A: Well, there are a couple of questions in there … Athol first and foremost — first and last — is a teller of stories. Most great writers are. They’re storytellers. The question is: What kind of stories do they want to tell? … Athol … each one of his plays is sort of different, yet you can see the same obsessions, the same concerns, the same preoccupations in his work as you can with any great writer. The personal is political, and Athol does not write “political plays,” although the social politics of his native South Africa had a profound impact on the world that he grew up in and so would have a profound impact on how he saw that world and the stories that he’d want to tell. It was difficult for a writer in South Africa not to deal with race, although there are a few plays of Athol’s that don’t deal directly with race in South Africa, Road to Mecca, say, being one … Athol tells simple but profound tales with a kind of seemingly bottomless empathy and understanding of character. And he loves everybody he puts on the stage, people who behave well and people who behave not so well. He loves them. And he loves them for their humanity. But he’s a storyteller.
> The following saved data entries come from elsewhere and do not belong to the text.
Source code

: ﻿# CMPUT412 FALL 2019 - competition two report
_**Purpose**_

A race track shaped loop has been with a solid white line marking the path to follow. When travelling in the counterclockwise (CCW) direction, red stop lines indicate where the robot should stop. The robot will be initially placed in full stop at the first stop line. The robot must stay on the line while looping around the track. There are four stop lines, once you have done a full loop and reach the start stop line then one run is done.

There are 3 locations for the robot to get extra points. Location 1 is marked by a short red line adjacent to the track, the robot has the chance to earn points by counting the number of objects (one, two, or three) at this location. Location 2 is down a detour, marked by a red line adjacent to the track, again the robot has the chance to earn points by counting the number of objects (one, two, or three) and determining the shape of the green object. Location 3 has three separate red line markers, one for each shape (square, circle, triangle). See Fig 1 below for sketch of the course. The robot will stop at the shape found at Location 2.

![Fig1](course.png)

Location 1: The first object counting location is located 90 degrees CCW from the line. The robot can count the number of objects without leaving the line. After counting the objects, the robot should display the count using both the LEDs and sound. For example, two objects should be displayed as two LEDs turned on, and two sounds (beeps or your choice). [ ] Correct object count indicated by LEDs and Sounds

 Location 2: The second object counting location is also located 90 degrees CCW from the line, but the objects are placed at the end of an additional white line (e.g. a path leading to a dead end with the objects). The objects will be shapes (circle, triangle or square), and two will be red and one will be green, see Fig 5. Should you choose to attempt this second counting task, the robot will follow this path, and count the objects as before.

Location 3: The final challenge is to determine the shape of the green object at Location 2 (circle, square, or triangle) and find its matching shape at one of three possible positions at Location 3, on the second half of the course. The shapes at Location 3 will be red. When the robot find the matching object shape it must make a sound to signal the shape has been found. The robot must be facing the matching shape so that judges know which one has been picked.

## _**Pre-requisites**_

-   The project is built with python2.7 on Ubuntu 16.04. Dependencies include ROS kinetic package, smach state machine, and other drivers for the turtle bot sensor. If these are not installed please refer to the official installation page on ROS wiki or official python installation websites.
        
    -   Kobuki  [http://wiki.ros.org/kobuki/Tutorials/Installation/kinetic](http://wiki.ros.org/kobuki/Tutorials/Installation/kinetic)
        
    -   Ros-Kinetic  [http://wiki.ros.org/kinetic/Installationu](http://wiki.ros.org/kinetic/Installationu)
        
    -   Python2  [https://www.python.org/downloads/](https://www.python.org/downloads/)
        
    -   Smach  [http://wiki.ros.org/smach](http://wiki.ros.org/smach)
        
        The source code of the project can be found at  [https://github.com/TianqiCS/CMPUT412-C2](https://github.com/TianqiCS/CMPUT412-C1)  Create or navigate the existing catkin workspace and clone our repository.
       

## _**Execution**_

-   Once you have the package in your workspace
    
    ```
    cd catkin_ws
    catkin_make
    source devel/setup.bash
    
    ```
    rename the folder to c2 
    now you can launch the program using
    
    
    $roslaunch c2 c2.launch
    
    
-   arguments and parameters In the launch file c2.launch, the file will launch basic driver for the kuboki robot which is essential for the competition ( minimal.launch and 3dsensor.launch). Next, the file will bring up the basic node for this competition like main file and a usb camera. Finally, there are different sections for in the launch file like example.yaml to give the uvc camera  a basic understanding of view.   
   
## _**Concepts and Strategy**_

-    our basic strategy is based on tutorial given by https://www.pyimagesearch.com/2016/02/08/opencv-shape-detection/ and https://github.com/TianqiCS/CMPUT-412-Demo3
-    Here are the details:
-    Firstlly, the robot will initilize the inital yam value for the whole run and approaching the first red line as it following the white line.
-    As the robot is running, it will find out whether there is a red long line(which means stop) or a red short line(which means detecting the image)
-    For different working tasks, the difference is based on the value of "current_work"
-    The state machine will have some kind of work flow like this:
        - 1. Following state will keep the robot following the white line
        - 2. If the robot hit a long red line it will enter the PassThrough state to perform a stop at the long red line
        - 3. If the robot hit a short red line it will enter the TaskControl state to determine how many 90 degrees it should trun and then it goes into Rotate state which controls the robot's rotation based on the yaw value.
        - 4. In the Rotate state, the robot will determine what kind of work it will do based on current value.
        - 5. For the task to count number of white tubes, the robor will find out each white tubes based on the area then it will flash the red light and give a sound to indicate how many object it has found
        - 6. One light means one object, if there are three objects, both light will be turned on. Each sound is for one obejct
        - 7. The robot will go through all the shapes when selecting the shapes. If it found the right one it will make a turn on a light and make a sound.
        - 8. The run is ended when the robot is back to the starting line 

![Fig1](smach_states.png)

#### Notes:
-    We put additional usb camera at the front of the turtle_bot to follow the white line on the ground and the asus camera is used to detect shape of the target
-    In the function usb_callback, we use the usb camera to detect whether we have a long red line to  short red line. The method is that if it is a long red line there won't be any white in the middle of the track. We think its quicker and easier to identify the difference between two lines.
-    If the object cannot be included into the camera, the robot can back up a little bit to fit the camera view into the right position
Q: This is I believe the first of Fugard’s plays to be set in this country, half a world away from his native South Africa … is it fair to say that it explores or is almost set inside the characters more so than where it’s physically set?

A: … I think that’s true. … The play really is about an encounter (between) four very unalike people … the happenstance of this encounter.
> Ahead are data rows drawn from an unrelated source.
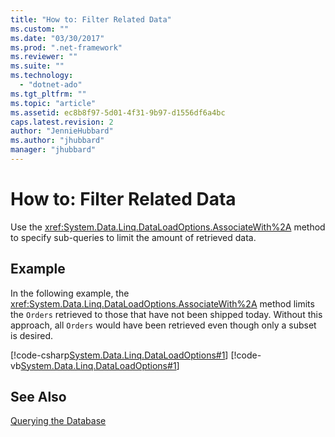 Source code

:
 ```yaml
---
title: "How to: Filter Related Data"
ms.custom: ""
ms.date: "03/30/2017"
ms.prod: ".net-framework"
ms.reviewer: ""
ms.suite: ""
ms.technology: 
  - "dotnet-ado"
ms.tgt_pltfrm: ""
ms.topic: "article"
ms.assetid: ec8b8f97-5d01-4f31-9b97-d1556df6a4bc
caps.latest.revision: 2
author: "JennieHubbard"
ms.author: "jhubbard"
manager: "jhubbard"
---
```

# How to: Filter Related Data
Use the <xref:System.Data.Linq.DataLoadOptions.AssociateWith%2A> method to specify sub-queries to limit the amount of retrieved data.  
  
## Example  
 In the following example, the <xref:System.Data.Linq.DataLoadOptions.AssociateWith%2A> method limits the `Orders` retrieved to those that have not been shipped today. Without this approach, all `Orders` would have been retrieved even though only a subset is desired.  
  
 [!code-csharp[System.Data.Linq.DataLoadOptions#1](../../../../../../samples/snippets/csharp/VS_Snippets_Data/system.data.linq.dataloadoptions/cs/program.cs#1)]
 [!code-vb[System.Data.Linq.DataLoadOptions#1](../../../../../../samples/snippets/visualbasic/VS_Snippets_Data/system.data.linq.dataloadoptions/vb/module1.vb#1)]  
  
## See Also  
 [Querying the Database](../../../../../../docs/framework/data/adonet/sql/linq/querying-the-database.md)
Q: It could be anywhere, in a sense.

A: … No, it couldn’t be anywhere. I know what you’re trying to say, but I wouldn’t say that. … That it’s here is significant. What you’re trying to say maybe is that place isn’t as important as say it would be in the fact that in “Master Harold” … and the Boys it takes place in a restaurant that is owned by Hally’s parents and Sam works in, I understand that and to a certain (extent) that’s true … I mean I suppose this encounter could happen at a bus station, let’s say, but that it’s taking place in America and in Southern California is very important.

Q: When I saw The Old Man and the Sea last year, what struck me in talking to some, actually some production/tech folks outside, was that they were saying that Mateo Gomez’s delivery and his interaction with Rey Lucas kind of evolved over the show’s run. With a world premiere production, how do you manage a work’s evolution — how much of it is engineered and how much of it is uncharted?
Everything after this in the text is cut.